Assigned task -
Return the lines below exactly, from the first line to the line that contains "## References". Leave out pictures.

Record extracts -
◆ ◆ ◆ ◆ ◆

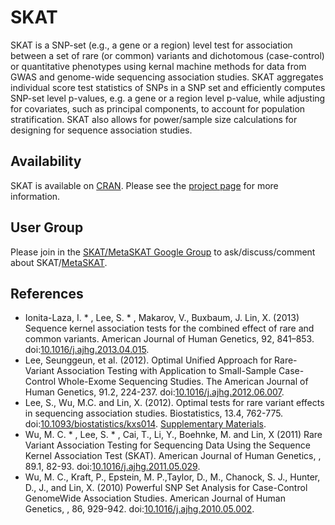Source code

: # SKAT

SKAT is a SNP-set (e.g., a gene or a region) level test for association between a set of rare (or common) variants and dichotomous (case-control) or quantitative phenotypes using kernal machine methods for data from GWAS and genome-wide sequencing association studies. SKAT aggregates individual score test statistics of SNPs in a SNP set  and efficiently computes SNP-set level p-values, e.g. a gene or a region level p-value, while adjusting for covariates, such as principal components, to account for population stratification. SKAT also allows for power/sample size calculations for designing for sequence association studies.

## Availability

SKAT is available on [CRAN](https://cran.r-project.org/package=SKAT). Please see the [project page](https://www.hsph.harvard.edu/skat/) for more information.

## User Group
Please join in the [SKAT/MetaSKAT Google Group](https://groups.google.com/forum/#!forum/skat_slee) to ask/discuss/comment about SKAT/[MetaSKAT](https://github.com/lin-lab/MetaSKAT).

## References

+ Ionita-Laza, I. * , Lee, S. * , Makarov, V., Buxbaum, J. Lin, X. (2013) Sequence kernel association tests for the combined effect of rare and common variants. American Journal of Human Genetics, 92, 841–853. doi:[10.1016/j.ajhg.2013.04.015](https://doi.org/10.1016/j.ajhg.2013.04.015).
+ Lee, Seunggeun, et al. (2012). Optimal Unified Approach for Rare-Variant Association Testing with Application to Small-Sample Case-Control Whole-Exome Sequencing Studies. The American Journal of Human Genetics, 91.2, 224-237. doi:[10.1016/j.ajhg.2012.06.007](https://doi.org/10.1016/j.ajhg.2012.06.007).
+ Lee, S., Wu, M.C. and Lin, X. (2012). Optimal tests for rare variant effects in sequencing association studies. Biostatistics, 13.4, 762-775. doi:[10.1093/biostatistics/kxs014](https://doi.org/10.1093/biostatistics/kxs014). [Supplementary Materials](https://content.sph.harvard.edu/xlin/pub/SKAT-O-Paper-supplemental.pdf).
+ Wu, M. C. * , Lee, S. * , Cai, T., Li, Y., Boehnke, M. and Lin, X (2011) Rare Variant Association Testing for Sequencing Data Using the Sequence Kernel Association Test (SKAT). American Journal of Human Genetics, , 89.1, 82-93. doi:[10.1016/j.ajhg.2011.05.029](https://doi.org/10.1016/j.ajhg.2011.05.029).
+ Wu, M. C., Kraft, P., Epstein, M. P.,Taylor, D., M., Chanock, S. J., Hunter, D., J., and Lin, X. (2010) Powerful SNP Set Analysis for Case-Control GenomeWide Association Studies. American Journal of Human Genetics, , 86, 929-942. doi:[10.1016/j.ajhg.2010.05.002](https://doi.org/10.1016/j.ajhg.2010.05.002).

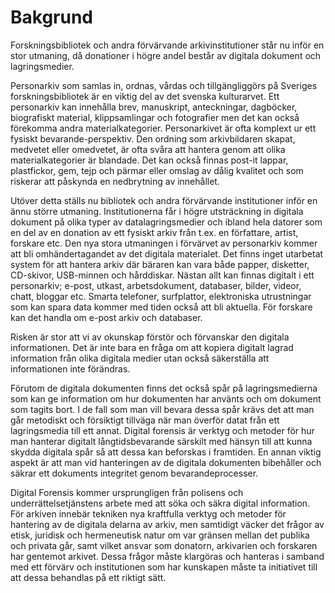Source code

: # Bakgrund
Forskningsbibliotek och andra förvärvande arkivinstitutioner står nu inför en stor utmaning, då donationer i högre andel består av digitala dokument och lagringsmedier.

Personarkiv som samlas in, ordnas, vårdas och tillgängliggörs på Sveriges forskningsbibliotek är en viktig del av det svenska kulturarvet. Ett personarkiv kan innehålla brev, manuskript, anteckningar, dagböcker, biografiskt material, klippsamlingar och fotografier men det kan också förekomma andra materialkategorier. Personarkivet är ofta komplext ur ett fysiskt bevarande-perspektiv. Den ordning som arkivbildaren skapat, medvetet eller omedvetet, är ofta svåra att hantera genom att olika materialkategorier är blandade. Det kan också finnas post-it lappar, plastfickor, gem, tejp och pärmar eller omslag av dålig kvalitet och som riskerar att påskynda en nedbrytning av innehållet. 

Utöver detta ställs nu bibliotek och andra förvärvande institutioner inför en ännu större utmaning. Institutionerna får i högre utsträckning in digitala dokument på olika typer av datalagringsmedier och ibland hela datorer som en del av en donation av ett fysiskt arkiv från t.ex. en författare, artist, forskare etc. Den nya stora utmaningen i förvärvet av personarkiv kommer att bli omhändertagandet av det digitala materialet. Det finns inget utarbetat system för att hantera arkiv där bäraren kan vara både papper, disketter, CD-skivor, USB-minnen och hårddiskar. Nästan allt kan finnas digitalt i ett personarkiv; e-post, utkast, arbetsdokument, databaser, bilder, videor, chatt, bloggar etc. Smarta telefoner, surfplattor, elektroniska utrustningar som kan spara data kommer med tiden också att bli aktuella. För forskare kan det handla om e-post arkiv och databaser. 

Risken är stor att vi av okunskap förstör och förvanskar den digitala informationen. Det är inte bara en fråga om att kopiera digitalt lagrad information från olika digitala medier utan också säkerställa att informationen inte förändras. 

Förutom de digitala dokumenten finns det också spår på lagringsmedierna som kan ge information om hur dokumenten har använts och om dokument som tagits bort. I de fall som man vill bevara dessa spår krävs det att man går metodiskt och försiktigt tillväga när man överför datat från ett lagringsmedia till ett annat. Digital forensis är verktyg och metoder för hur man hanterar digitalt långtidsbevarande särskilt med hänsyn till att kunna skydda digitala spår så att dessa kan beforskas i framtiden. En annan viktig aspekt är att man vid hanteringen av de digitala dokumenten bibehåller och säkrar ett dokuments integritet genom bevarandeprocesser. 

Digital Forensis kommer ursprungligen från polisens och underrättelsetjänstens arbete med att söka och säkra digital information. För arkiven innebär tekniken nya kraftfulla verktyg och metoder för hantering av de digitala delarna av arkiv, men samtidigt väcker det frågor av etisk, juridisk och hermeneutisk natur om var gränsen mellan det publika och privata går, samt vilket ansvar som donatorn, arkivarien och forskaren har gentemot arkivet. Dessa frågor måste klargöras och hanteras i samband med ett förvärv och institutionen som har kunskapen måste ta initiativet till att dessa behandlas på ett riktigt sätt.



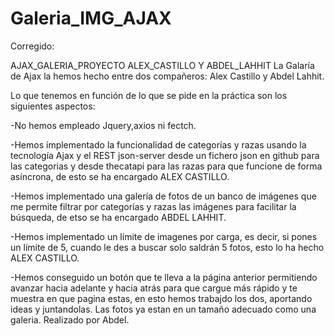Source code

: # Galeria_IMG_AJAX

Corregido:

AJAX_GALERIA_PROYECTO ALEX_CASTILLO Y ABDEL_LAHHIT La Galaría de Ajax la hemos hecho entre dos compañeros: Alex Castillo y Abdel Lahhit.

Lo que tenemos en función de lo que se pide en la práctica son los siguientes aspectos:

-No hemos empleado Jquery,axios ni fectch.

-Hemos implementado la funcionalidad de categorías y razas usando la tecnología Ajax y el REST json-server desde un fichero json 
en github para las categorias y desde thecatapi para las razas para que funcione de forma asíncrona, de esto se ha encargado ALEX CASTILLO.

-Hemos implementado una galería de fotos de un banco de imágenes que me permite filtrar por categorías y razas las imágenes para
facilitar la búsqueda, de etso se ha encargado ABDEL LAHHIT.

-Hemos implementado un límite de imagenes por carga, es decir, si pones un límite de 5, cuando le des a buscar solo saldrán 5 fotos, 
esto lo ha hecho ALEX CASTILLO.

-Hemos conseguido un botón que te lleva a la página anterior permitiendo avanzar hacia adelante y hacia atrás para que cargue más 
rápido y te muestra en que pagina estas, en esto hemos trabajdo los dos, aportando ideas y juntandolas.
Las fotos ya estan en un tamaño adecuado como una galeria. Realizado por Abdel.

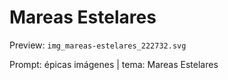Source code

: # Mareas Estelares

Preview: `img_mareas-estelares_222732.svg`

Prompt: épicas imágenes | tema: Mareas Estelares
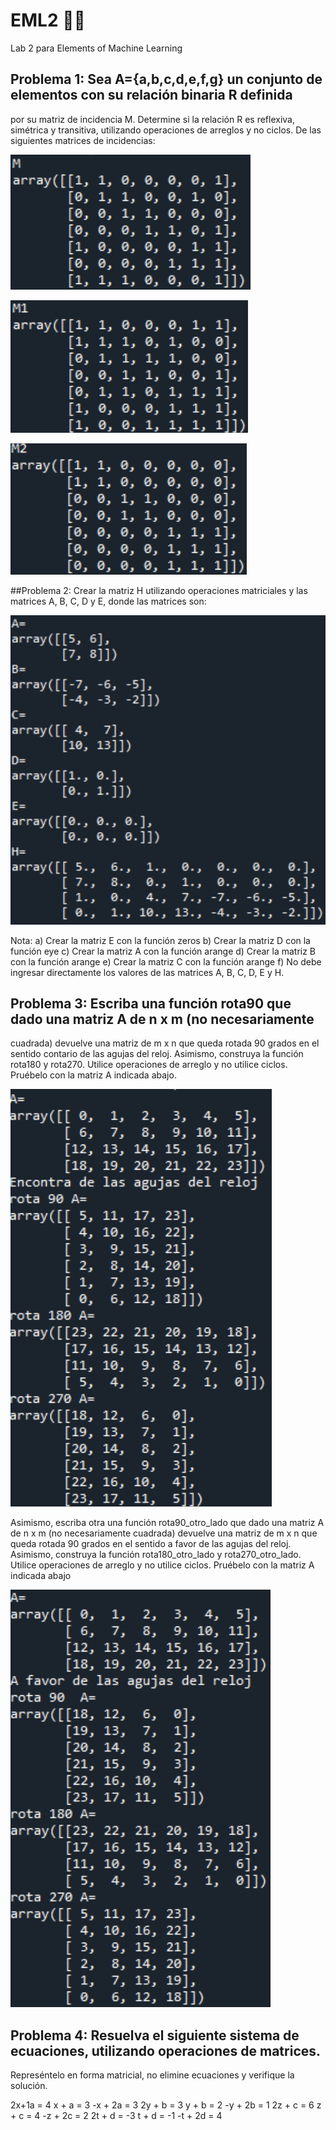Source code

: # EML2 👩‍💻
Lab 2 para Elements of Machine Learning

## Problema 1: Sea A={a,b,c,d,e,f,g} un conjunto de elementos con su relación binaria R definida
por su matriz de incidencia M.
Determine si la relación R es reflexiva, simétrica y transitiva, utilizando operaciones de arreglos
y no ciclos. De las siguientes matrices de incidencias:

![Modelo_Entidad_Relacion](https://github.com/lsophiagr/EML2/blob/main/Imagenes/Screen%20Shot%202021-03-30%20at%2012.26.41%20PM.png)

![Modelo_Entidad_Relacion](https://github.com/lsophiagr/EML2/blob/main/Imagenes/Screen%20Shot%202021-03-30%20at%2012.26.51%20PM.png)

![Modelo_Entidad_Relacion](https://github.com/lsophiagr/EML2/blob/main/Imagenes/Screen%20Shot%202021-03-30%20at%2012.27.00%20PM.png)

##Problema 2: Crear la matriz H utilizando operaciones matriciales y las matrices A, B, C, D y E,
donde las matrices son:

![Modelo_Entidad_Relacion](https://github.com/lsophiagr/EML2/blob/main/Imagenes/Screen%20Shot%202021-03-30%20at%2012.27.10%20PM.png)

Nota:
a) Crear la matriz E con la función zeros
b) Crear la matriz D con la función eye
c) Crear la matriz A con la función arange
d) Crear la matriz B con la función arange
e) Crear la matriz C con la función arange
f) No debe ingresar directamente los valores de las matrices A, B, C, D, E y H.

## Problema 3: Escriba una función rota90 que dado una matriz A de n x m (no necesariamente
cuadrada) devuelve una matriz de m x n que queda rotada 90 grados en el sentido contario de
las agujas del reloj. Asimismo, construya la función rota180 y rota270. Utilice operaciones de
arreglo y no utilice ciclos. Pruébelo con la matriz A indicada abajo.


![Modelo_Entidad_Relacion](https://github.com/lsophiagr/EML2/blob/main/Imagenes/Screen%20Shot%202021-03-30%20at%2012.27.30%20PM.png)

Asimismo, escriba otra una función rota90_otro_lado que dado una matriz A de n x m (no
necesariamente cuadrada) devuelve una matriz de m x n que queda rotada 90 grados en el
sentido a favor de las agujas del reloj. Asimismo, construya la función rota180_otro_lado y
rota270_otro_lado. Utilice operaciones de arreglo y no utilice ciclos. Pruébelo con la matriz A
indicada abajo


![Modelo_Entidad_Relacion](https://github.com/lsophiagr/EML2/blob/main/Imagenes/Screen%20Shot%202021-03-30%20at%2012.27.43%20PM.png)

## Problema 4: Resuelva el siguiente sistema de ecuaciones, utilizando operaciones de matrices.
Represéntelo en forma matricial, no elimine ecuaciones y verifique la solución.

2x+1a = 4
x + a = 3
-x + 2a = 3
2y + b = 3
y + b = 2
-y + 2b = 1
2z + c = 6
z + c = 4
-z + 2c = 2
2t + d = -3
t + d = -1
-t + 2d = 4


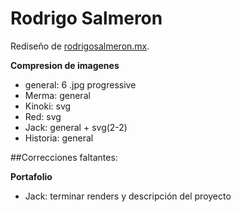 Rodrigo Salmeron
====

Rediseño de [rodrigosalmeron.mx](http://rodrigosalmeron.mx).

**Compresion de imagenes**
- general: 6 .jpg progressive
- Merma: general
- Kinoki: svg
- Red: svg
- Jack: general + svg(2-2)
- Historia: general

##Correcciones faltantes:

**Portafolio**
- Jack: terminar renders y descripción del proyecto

◆ ◆ ◆ ◆ ◆

Exercise result -
Source code

: # SKAT

SKAT is a SNP-set (e.g., a gene or a region) level test for association between a set of rare (or common) variants and dichotomous (case-control) or quantitative phenotypes using kernal machine methods for data from GWAS and genome-wide sequencing association studies. SKAT aggregates individual score test statistics of SNPs in a SNP set  and efficiently computes SNP-set level p-values, e.g. a gene or a region level p-value, while adjusting for covariates, such as principal components, to account for population stratification. SKAT also allows for power/sample size calculations for designing for sequence association studies.

## Availability

SKAT is available on [CRAN](https://cran.r-project.org/package=SKAT). Please see the [project page](https://www.hsph.harvard.edu/skat/) for more information.

## User Group
Please join in the [SKAT/MetaSKAT Google Group](https://groups.google.com/forum/#!forum/skat_slee) to ask/discuss/comment about SKAT/[MetaSKAT](https://github.com/lin-lab/MetaSKAT).

## References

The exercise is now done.